Aujourd'hui majeure, la Fédération romande
pour l'énergie n'était pourtant pas faite
pour durer. Trois groupements de scientifiques et d'économistes
s'étaient constitués il y a tout juste
vingt ans dans le cadre de la campagne relative à
la première initiative antinucléaire.
Ils imaginaient, en toute candeur, que cette initiative
reflétait une crainte diffuse d'une partie de
la population.
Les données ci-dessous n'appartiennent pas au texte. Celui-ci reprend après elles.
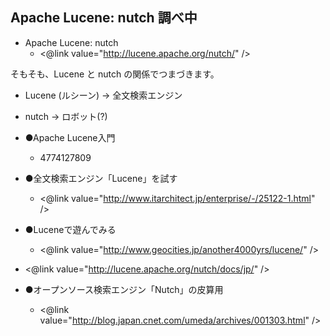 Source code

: ## Apache Lucene: nutch 調べ中


* Apache Lucene: nutch
  * <@link value="http://lucene.apache.org/nutch/" />


そもそも、Lucene と nutch の関係でつまづきます。

* Lucene (ルシーン) → 全文検索エンジン
* nutch → ロボット(?)



* ●Apache Lucene入門
  * 4774127809



* ●全文検索エンジン「Lucene」を試す
  * <@link value="http://www.itarchitect.jp/enterprise/-/25122-1.html" />



* ●Luceneで遊んでみる
  * <@link value="http://www.geocities.jp/another4000yrs/lucene/" />



* <@link value="http://lucene.apache.org/nutch/docs/jp/" />



* ●オープンソース検索エンジン「Nutch」の皮算用
  * <@link value="http://blog.japan.cnet.com/umeda/archives/001303.html" />




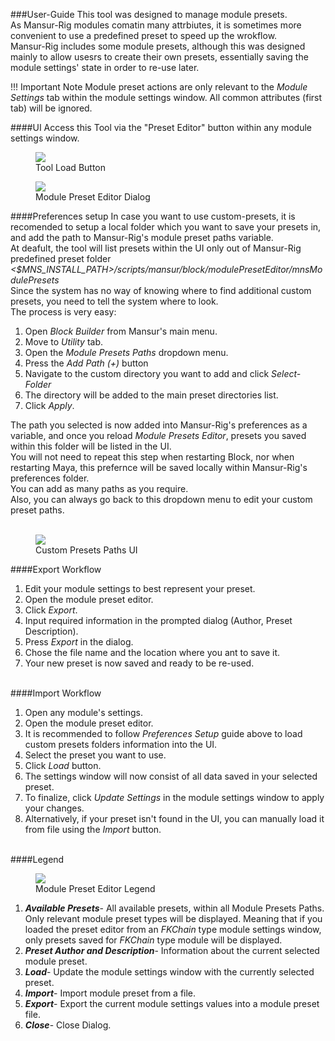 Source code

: ###User-Guide
This tool was designed to manage module presets.
<br>
As Mansur-Rig modules comatin many attrbiutes, it is sometimes more convenient to use a predefined preset to speed up the wrokflow.
<br>
Mansur-Rig includes some module presets, although this was designed mainly to allow usesrs to create their own presets, essentially saving the module settings' state in order to re-use later.
<br>

!!! Important Note
    Module preset actions are only relevant to the <i>Module Settings</i> tab within the module settings window.
    All common attributes (first tab) will be ignored.

####UI
Access this Tool via the "Preset Editor" button within any module settings window.

<figure>
  <img src="../userGuidesImages/modulePresetEditor/accessMPE.png"/>
  <figcaption>Tool Load Button</figcaption>
</figure>

<figure>
  <img src="../userGuidesImages/modulePresetEditor/MPEWindow.png"/>
  <figcaption>Module Preset Editor Dialog</figcaption>
</figure>

####Preferences setup
In case you want to use custom-presets, it is recomended to setup a local folder which you want to save your presets in, and add the path to Mansur-Rig's module preset paths variable.
<br>
At deafult, the tool will list presets within the UI only out of Mansur-Rig predefined preset folder <i><$MNS_INSTALL_PATH>/scripts/mansur/block/modulePresetEditor/mnsModulePresets </i>
<br>
Since the system has no way of knowing where to find additional custom presets, you need to tell the system where to look.
<br>
The process is very easy:
<br>
<ol>
  <li>Open <i>Block Builder</i> from Mansur's main menu.</li>
  <li>Move to <i>Utility</i> tab.</li>
  <li>Open the <i>Module Presets Paths</i> dropdown menu.</li>
  <li>Press the <i>Add Path (+)</i> button</li>
  <li>Navigate to the custom directory you want to add and click <i>Select-Folder</i></li>
  <li>The directory will be added to the main preset directories list.</li>
  <li>Click <i>Apply</i>.</li>
</ol>
The path you selected is now added into Mansur-Rig's preferences as a variable, and once you reload <i>Module Presets Editor</i>, presets you saved within this folder will be listed in the UI.
<br>
You will not need to repeat this step when restarting Block, nor when restarting Maya, this prefernce will be saved locally within Mansur-Rig's preferences folder.
<br>
You can add as many paths as you require.
<br>
Also, you can always go back to this dropdown menu to edit your custom preset paths.
<br><br>
<figure>
  <img src="../userGuidesImages/modulePresetEditor/customPathVars.png"/>
  <figcaption>Custom Presets Paths UI</figcaption>
</figure>

####Export Workflow
<ol>
  <li>Edit your module settings to best represent your preset.</li>
  <li>Open the module preset editor.</li>
  <li>Click <i>Export</i>.</li>
  <li>Input required information in the prompted dialog (Author, Preset Description).</li>
  <li>Press <i>Export</i> in the dialog.</li>
  <li>Chose the file name and the location where you ant to save it.</li>
  <li>Your new preset is now saved and ready to be re-used.</li>
</ol>
<br>
####Import Workflow
<ol>
  <li>Open any module's settings.</li>
  <li>Open the module preset editor.</li>
  <li>It is recommended to follow <i>Preferences Setup</i> guide above to load custom presets folders information into the UI.</li>
  <li>Select the preset you want to use.</li>
  <li>Click <i>Load</i> button.</li>
  <li>The settings window will now consist of all data saved in your selected preset.</li>
  <li>To finalize, click <i>Update Settings</i> in the module settings window to apply your changes.</li>
  <li>Alternatively, if your preset isn't found in the UI, you can manually load it from file using the <i>Import</i> button.</li>
</ol>
<br>
####Legend
<figure>
  <img src="../userGuidesImages/modulePresetEditor/presetEditorLegend.png"/>
  <figcaption>Module Preset Editor Legend</figcaption>
</figure>

<ol>
  <li>
    <b><i>Available Presets</b></i>- All available presets, within all Module Presets Paths. Only relevant module preset types will be displayed. Meaning that if you loaded the preset editor from an <i>FKChain</i> type module settings window, only presets saved for <i>FKChain</i> type module will be displayed.
  </li>
  <li>
    <b><i>Preset Author and Description</b></i>- Information about the current selected module preset.
  </li>
  <li>
    <b><i>Load</b></i>- Update the module settings window with the currently selected preset.
  </li>
  <li>
    <b><i>Import</b></i>- Import module preset from a file.
  </li>
  <li>
    <b><i>Export</b></i>- Export the current module settings values into a module preset file.
  </li>
  <li>
    <b><i>Close</b></i>- Close Dialog.
  </li>
</ol>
Il suffirait donc de produire une information
factuelle sur cette nouvelle technologie - et que les
médias se feraient un devoir de diffuser - pour
rassurer l'opinion et que tout rentre dans l'ordre.
On pourrait alors se dissoudre, mission accomplie.
Il a fallu déchanter En nous engageant dans le
débat, nous avons tiré l'extrémité
d'une pelote que nous n'avons pas fini de dénouer.
Il est apparu que l'énergie nucléaire
était moins combattue pour ses prétendus
dangers que pour ce qu'elle représentait: une
concurrence redoutable pour les énergies fossiles
et la possibilité, pour les pays utilisateurs,
d'accroître leur indépendance énergétique.
Nous découvrions avec ahurissement, derrière
l'image d'Epinal de l'écologiste héroïque
sonnant la charge contre le tout puissant lobby de l'atome,
une formidable organisation dotée d'un pouvoir
politique et financier sans égal. Il suffit de
se rappeler que le sort même d'une quinzaine de
pays est suspendu au cours du pétrole pour apprécier
les enjeux en présence.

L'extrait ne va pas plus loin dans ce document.